EXERCISE INSTRUCTIONS –
Leaving out every picture, retype the lines below from the top through the one that contains "parameters and token.".

BEGIN

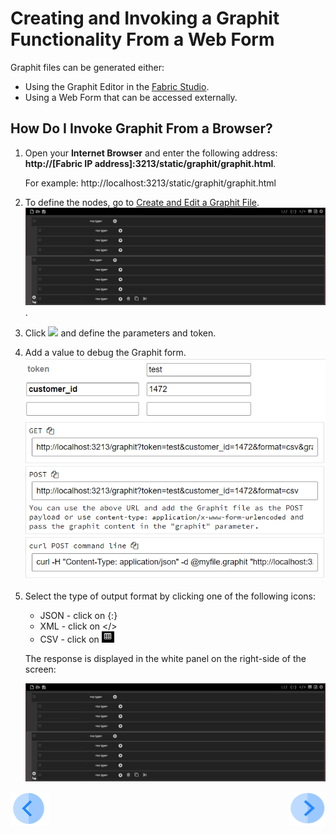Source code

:# Creating and Invoking a Graphit Functionality From a Web Form


Graphit files can be generated either:
- Using the Graphit Editor in the [Fabric Studio](/articles/15_web_services/17_Graphit/02_create_and_edit_a_graphit_file.md).
- Using a Web Form that can be accessed externally.

## How Do I Invoke Graphit From a Browser?

1.  Open your  **Internet Browser** and enter the following address:  **http://[Fabric IP address]:3213/static/graphit/graphit.html**.

    For example: http://localhost:3213/static/graphit/graphit.html
    
2.  To define the nodes, go to [Create and Edit a Graphit File](/articles/15_web_services/17_Graphit/02_create_and_edit_a_graphit_file.md).
   ![](/articles/15_web_services/17_Graphit/images/57_invoke_javacode_from_outside.PNG).

3.  Click ![](/articles/15_web_services/17_Graphit/images/53_invoke_javacode_from_outside.PNG") and define the parameters and token.


4.  Add a value to debug the Graphit form.
    ![](/articles/15_web_services/17_Graphit/images/54_invoke_javacode_from_outside.PNG)
   
5. Select the type of output format by clicking one of the following icons:
[](/articles/15_web_services/17_Graphit/images/55_invoke_javacode_from_outside.PNG)
   - JSON - click on {:}
   - XML - click on </>
   - CSV - click on ![](/articles/15_web_services/17_Graphit/images/56_invoke_javacode_from_outside.PNG)
      
   The response is displayed in the white panel on the right-side of the screen:
   
   ![](/articles/15_web_services/17_Graphit/images/57_invoke_javacode_from_outside.PNG)
   
   


[![Previous](/articles/images/Previous.png)](/articles/15_web_services/17_Graphit/08_invoke_javacode_from_graphit.md)[<img align="right" width="60" height="54" src="/articles/images/Next.png">](/articles/15_web_services/17_Graphit/10_graphit_examples.md)
   











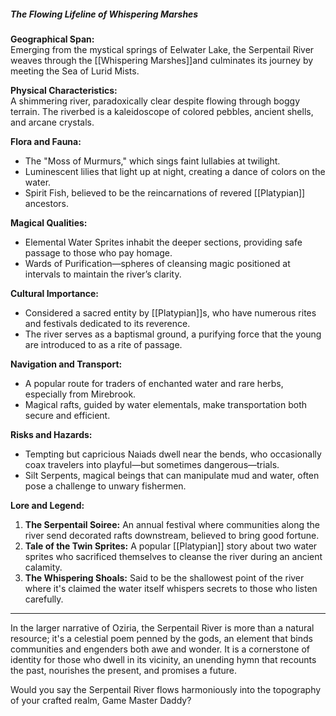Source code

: ##### The Flowing Lifeline of Whispering Marshes

**Geographical Span:**  
Emerging from the mystical springs of Eelwater Lake, the Serpentail River weaves through the [[Whispering Marshes]]and culminates its journey by meeting the Sea of Lurid Mists.

**Physical Characteristics:**  
A shimmering river, paradoxically clear despite flowing through boggy terrain. The riverbed is a kaleidoscope of colored pebbles, ancient shells, and arcane crystals.

**Flora and Fauna:**  
- The "Moss of Murmurs," which sings faint lullabies at twilight.
- Luminescent lilies that light up at night, creating a dance of colors on the water.
- Spirit Fish, believed to be the reincarnations of revered [[Platypian]] ancestors.

**Magical Qualities:**  
- Elemental Water Sprites inhabit the deeper sections, providing safe passage to those who pay homage.
- Wards of Purification—spheres of cleansing magic positioned at intervals to maintain the river’s clarity.
  
**Cultural Importance:**  
- Considered a sacred entity by [[Platypian]]s, who have numerous rites and festivals dedicated to its reverence.
- The river serves as a baptismal ground, a purifying force that the young are introduced to as a rite of passage.

**Navigation and Transport:**  
- A popular route for traders of enchanted water and rare herbs, especially from Mirebrook.
- Magical rafts, guided by water elementals, make transportation both secure and efficient.

**Risks and Hazards:**  
- Tempting but capricious Naiads dwell near the bends, who occasionally coax travelers into playful—but sometimes dangerous—trials.
- Silt Serpents, magical beings that can manipulate mud and water, often pose a challenge to unwary fishermen.

**Lore and Legend:**  
1. **The Serpentail Soiree:** An annual festival where communities along the river send decorated rafts downstream, believed to bring good fortune.
2. **Tale of the Twin Sprites:** A popular [[Platypian]] story about two water sprites who sacrificed themselves to cleanse the river during an ancient calamity.
3. **The Whispering Shoals:** Said to be the shallowest point of the river where it's claimed the water itself whispers secrets to those who listen carefully.

---

In the larger narrative of Oziria, the Serpentail River is more than a natural resource; it's a celestial poem penned by the gods, an element that binds communities and engenders both awe and wonder. It is a cornerstone of identity for those who dwell in its vicinity, an unending hymn that recounts the past, nourishes the present, and promises a future.

Would you say the Serpentail River flows harmoniously into the topography of your crafted realm, Game Master Daddy?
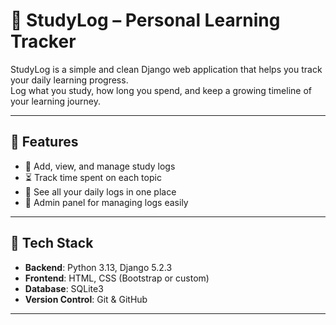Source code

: # 📘 StudyLog – Personal Learning Tracker

StudyLog is a simple and clean Django web application that helps you track your daily learning progress.  
Log what you study, how long you spend, and keep a growing timeline of your learning journey.

---

## 🔧 Features

- 📝 Add, view, and manage study logs
- ⏳ Track time spent on each topic
- 📆 See all your daily logs in one place
- 🔐 Admin panel for managing logs easily

---

## 🚀 Tech Stack

- **Backend**: Python 3.13, Django 5.2.3
- **Frontend**: HTML, CSS (Bootstrap or custom)
- **Database**: SQLite3
- **Version Control**: Git & GitHub

---

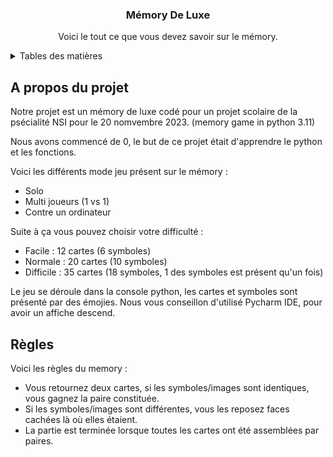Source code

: <div align="center">
  <h3 align="center">Mémory De Luxe</h3>

  <p align="center">
    Voici le tout ce que vous devez savoir sur le mémory.
    <br/>
  </p>
</div>

<!-- TABLE OF CONTENTS -->
<details>
  <summary>Tables des matières</summary>
  <ol>
    <li>
      <a href="#a-propos-du-projet">A propos du projet</a>
    </li>
    <li><a href="#regle">Règle</a></li>
  </ol>
</details>

<!-- ABOUT THE PROJECT -->
## A propos du projet

Notre projet est un mémory de luxe codé pour un projet scolaire de la psécialité NSI pour le 20 nomvembre 2023. (memory game in python 3.11)

Nous avons commencé de 0, le but de ce projet était d'apprendre le python et les fonctions. 

Voici les différents mode jeu présent sur le mémory : 
* Solo
* Multi joueurs (1 vs 1)
* Contre un ordinateur

Suite à ça vous pouvez choisir votre difficulté : 
* Facile : 12 cartes (6 symboles)
* Normale : 20 cartes (10 symboles)
* Difficile : 35 cartes (18 symboles, 1 des symboles est présent qu'un fois)

Le jeu se déroule dans la console python, les cartes et symboles sont présenté par des émojies. Nous vous conseillon d'utilisé Pycharm IDE, pour avoir un affiche descend. 

## Règles

Voici les règles du memory : 

* Vous retournez deux cartes, si les symboles/images sont identiques, vous gagnez la paire constituée. 
* Si les symboles/images sont différentes, vous les reposez faces cachées là où elles étaient. 
* La partie est terminée lorsque toutes les cartes ont été assemblées par paires.

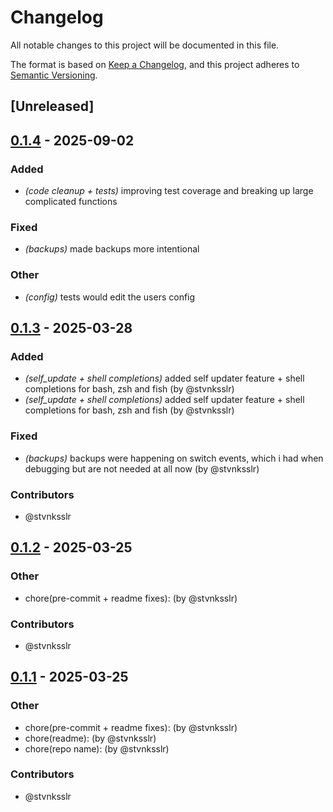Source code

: # Changelog

All notable changes to this project will be documented in this file.

The format is based on [Keep a Changelog](https://keepachangelog.com/en/1.0.0/),
and this project adheres to [Semantic Versioning](https://semver.org/spec/v2.0.0.html).

## [Unreleased]
## [0.1.4](https://github.com/stvnksslr/khelp/compare/v0.1.3...v0.1.4) - 2025-09-02

### Added
- *(code cleanup + tests)* improving test coverage and breaking up large complicated functions

### Fixed
- *(backups)* made backups more intentional

### Other
- *(config)* tests would edit the users config
## [0.1.3](https://github.com/stvnksslr/khelp/compare/v0.1.2...v0.1.3) - 2025-03-28

### Added
- *(self_update + shell completions)* added self updater feature + shell completions for bash, zsh and fish (by @stvnksslr)
- *(self_update + shell completions)* added self updater feature + shell completions for bash, zsh and fish (by @stvnksslr)

### Fixed
- *(backups)* backups were happening on switch events, which i had when debugging but are not needed at all now (by @stvnksslr)

### Contributors

* @stvnksslr
## [0.1.2](https://github.com/stvnksslr/khelp/compare/v0.1.1...v0.1.2) - 2025-03-25

### Other
- chore(pre-commit + readme fixes): (by @stvnksslr)

### Contributors

* @stvnksslr
## [0.1.1](https://github.com/stvnksslr/khelp/compare/v0.1.0...v0.1.1) - 2025-03-25

### Other
- chore(pre-commit + readme fixes): (by @stvnksslr)
- chore(readme): (by @stvnksslr)
- chore(repo name): (by @stvnksslr)

### Contributors

* @stvnksslr
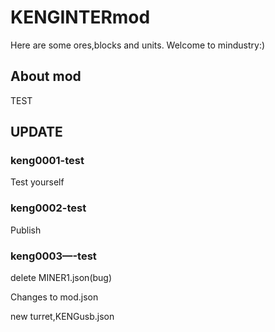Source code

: # KENGINTERmod
Here are some ores,blocks and units.
Welcome to mindustry:)
## About mod
TEST
## UPDATE

### keng0001-test

Test yourself

### keng0002-test

Publish

### keng0003—-test

delete MINER1.json(bug)

Changes to mod.json

new turret,KENGusb.json
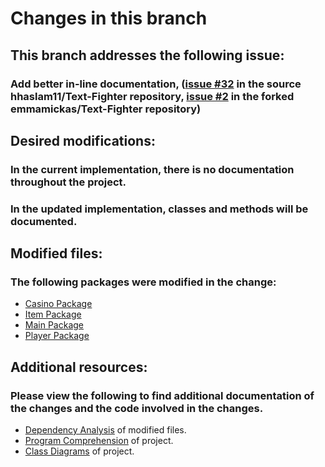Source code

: # Changes in this branch

## This branch addresses the following issue:
### Add better in-line documentation, ([issue #32](https://github.com/hhaslam11/Text-Fighter/issues/32) in the source hhaslam11/Text-Fighter repository, [issue #2](https://github.com/emmamickas/Text-Fighter/issues/2) in the forked emmamickas/Text-Fighter repository)

## Desired modifications:
### In the current implementation, there is no documentation throughout the project. 
### In the updated implementation, classes and methods will be documented.

## Modified files:
### The following packages were modified in the change:
 * [Casino Package](https://github.com/emmamickas/Text-Fighter/tree/InlineDocumentationUpdate/src/com/hotmail/kalebmarc/textfighter/casino)
 * [Item Package](https://github.com/emmamickas/Text-Fighter/tree/InlineDocumentationUpdate/src/com/hotmail/kalebmarc/textfighter/item)
 * [Main Package](https://github.com/emmamickas/Text-Fighter/tree/InlineDocumentationUpdate/src/com/hotmail/kalebmarc/textfighter/main)
 * [Player Package](https://github.com/emmamickas/Text-Fighter/tree/InlineDocumentationUpdate/src/com/hotmail/kalebmarc/textfighter/player)
 
 ## Additional resources:
 ### Please view the following to find additional documentation of the changes and the code involved in the changes.
  * [Dependency Analysis](https://github.com/emmamickas/Text-Fighter/tree/InlineDocumentationUpdate/Dependency%20Analysis) of modified files.
  * [Program Comprehension](https://github.com/emmamickas/Text-Fighter/tree/InlineDocumentationUpdate/Program%20Comprehension) of project.
  * [Class Diagrams](https://github.com/emmamickas/Text-Fighter/tree/InlineDocumentationUpdate/Class%20Diagram) of project.
   
  
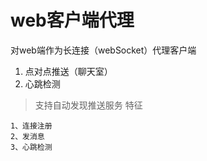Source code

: # web客户端代理

对web端作为长连接（webSocket）代理客户端

 1. 点对点推送（聊天室）
 2. 心跳检测

>支持自动发现推送服务
>特征

    1、连接注册
    2、发消息
    3、心跳检测
    
 
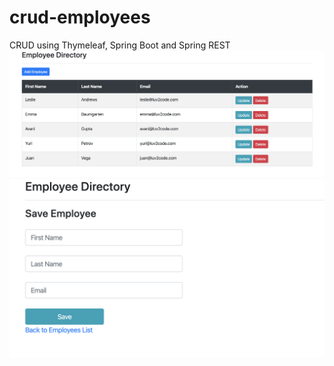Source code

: # crud-employees
CRUD using Thymeleaf, Spring Boot and Spring REST
![list of employees](https://raw.githubusercontent.com/chubaka358/crud-employees/master/1.png)
![add/update employee](https://raw.githubusercontent.com/chubaka358/crud-employees/master/2.png)
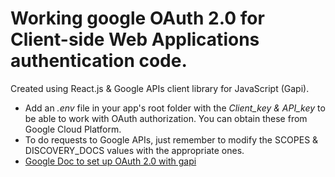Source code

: # Working google OAuth 2.0 for Client-side Web Applications authentication code. 

Created using React.js & Google APIs client library for JavaScript (Gapi). 

- Add an *.env* file in your app's root folder with the *Client_key & API_key* to be able to work with OAuth authorization.
  You can obtain these from Google Cloud Platform.
- To do requests to Google APIs, just remember to modify the SCOPES & DISCOVERY_DOCS values with the appropriate ones.
- [Google Doc to set up OAuth 2.0 with gapi](https://developers.google.com/identity/protocols/oauth2/javascript-implicit-flow)

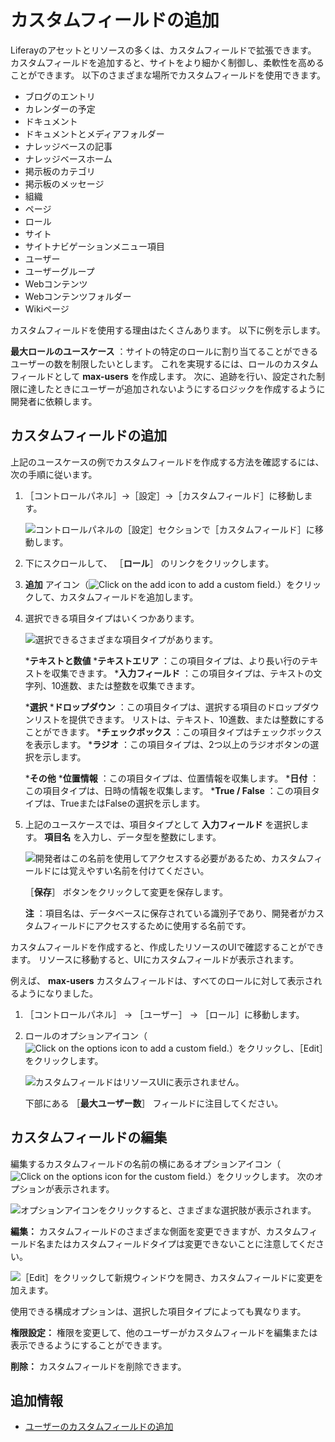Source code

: # カスタムフィールドの追加

Liferayのアセットとリソースの多くは、カスタムフィールドで拡張できます。 カスタムフィールドを追加すると、サイトをより細かく制御し、柔軟性を高めることができます。 以下のさまざまな場所でカスタムフィールドを使用できます。

* ブログのエントリ
* カレンダーの予定
* ドキュメント
* ドキュメントとメディアフォルダー
* ナレッジベースの記事
* ナレッジベースホーム
* 掲示板のカテゴリ
* 掲示板のメッセージ
* 組織
* ページ
* ロール
* サイト
* サイトナビゲーションメニュー項目
* ユーザー
* ユーザーグループ
* Webコンテンツ
* Webコンテンツフォルダー
* Wikiページ

カスタムフィールドを使用する理由はたくさんあります。 以下に例を示します。

**最大ロールのユースケース** ：サイトの特定のロールに割り当てることができるユーザーの数を制限したいとします。 これを実現するには、ロールのカスタムフィールドとして **max-users** を作成します。 次に、追跡を行い、設定された制限に達したときにユーザーが追加されないようにするロジックを作成するように開発者に依頼します。

<a name="adding-custom-fields-1" />

## カスタムフィールドの追加

上記のユースケースの例でカスタムフィールドを作成する方法を確認するには、次の手順に従います。

1. ［コントロールパネル］→［設定］→［カスタムフィールド］に移動します。

    ![コントロールパネルの［設定］セクションで［カスタムフィールド］に移動します。](adding-custom-fields/images/01.png)

1. 下にスクロールして、 ［**ロール**］ のリンクをクリックします。

1. **追加** アイコン（![Click on the add icon to add a custom field.](../../images/icon-add.png)）をクリックして、カスタムフィールドを追加します。

1. 選択できる項目タイプはいくつかあります。

    ![選択できるさまざまな項目タイプがあります。](adding-custom-fields/images/02.png)

    ***テキストと数値**
        ***テキストエリア** ：この項目タイプは、より長い行のテキストを収集できます。
        ***入力フィールド** ：この項目タイプは、テキストの文字列、10進数、または整数を収集できます。

    ***選択**
        ***ドロップダウン** ：この項目タイプは、選択する項目のドロップダウンリストを提供できます。 リストは、テキスト、10進数、または整数にすることができます。
        ***チェックボックス** ：この項目タイプはチェックボックスを表示します。
        ***ラジオ** ：この項目タイプは、2つ以上のラジオボタンの選択を示します。

    ***その他**
        ***位置情報** ：この項目タイプは、位置情報を収集します。
        ***日付** ：この項目タイプは、日時の情報を収集します。
        ***True / False** ：この項目タイプは、TrueまたはFalseの選択を示します。

1. 上記のユースケースでは、項目タイプとして **入力フィールド** を選択します。 **項目名** を入力し、データ型を整数にします。

    ![開発者はこの名前を使用してアクセスする必要があるため、カスタムフィールドには覚えやすい名前を付けてください。](adding-custom-fields/images/03.png)

    ［**保存**］ ボタンをクリックして変更を保存します。

    **注** ：項目名は、データベースに保存されている識別子であり、開発者がカスタムフィールドにアクセスするために使用する名前です。

カスタムフィールドを作成すると、作成したリソースのUIで確認することができます。 リソースに移動すると、UIにカスタムフィールドが表示されます。

例えば、 **max-users** カスタムフィールドは、すべてのロールに対して表示されるようになりました。

1. ［コントロールパネル］ → ［ユーザー］ → ［ロール］に移動します。

1. ロールのオプションアイコン（![Click on the options icon to add a custom field.](../../images/icon-options.png)）をクリックし、［Edit］をクリックします。

    ![カスタムフィールドはリソースUIに表示されません。](adding-custom-fields/images/04.png)

    下部にある ［**最大ユーザー数**］ フィールドに注目してください。

<a name="editing-custom-fields" />

## カスタムフィールドの編集

編集するカスタムフィールドの名前の横にあるオプションアイコン（![Click on the options icon for the custom field.](../../images/icon-options.png)）をクリックします。 次のオプションが表示されます。

![オプションアイコンをクリックすると、さまざまな選択肢が表示されます。](adding-custom-fields/images/05.png)

**編集：** カスタムフィールドのさまざまな側面を変更できますが、カスタムフィールド名またはカスタムフィールドタイプは変更できないことに注意してください。

![［Edit］をクリックして新規ウィンドウを開き、カスタムフィールドに変更を加えます。](adding-custom-fields/images/06.png)

使用できる構成オプションは、選択した項目タイプによっても異なります。

**権限設定：** 権限を変更して、他のユーザーがカスタムフィールドを編集または表示できるようにすることができます。

**削除：** カスタムフィールドを削除できます。

<a name="additional-information" />

## 追加情報

* [ユーザーのカスタムフィールドの追加](../../users-and-permissions/users/adding-custom-fields-to-users.md)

END

COMPLETED EXERCISE –
Source code

:# Creating and Invoking a Graphit Functionality From a Web Form


Graphit files can be generated either:
- Using the Graphit Editor in the [Fabric Studio](/articles/15_web_services/17_Graphit/02_create_and_edit_a_graphit_file.md).
- Using a Web Form that can be accessed externally.

## How Do I Invoke Graphit From a Browser?

1.  Open your  **Internet Browser** and enter the following address:  **http://[Fabric IP address]:3213/static/graphit/graphit.html**.

    For example: http://localhost:3213/static/graphit/graphit.html
    
2.  To define the nodes, go to [Create and Edit a Graphit File](/articles/15_web_services/17_Graphit/02_create_and_edit_a_graphit_file.md).
   ![](/articles/15_web_services/17_Graphit/images/57_invoke_javacode_from_outside.PNG).

3.  Click ![](/articles/15_web_services/17_Graphit/images/53_invoke_javacode_from_outside.PNG") and define the parameters and token.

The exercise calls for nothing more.